━━━ RECORDS FOR THE TASK

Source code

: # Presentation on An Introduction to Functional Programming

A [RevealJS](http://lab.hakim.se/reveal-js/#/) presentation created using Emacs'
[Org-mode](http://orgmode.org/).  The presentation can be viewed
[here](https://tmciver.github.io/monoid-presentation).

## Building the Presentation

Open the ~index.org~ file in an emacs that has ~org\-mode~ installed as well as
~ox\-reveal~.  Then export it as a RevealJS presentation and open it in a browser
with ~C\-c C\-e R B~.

━━━━━━

- [ASSIGNMENT]
Please write out, exactly as they appear, the line that contains "to Functional Programming" and every line after it up to the end of the entries above, and no others.

- [RESULT OF THE EXERCISE]
: # Presentation on An Introduction to Functional Programming

A [RevealJS](http://lab.hakim.se/reveal-js/#/) presentation created using Emacs'
[Org-mode](http://orgmode.org/).  The presentation can be viewed
[here](https://tmciver.github.io/monoid-presentation).

## Building the Presentation

Open the ~index.org~ file in an emacs that has ~org\-mode~ installed as well as
~ox\-reveal~.  Then export it as a RevealJS presentation and open it in a browser
with ~C\-c C\-e R B~.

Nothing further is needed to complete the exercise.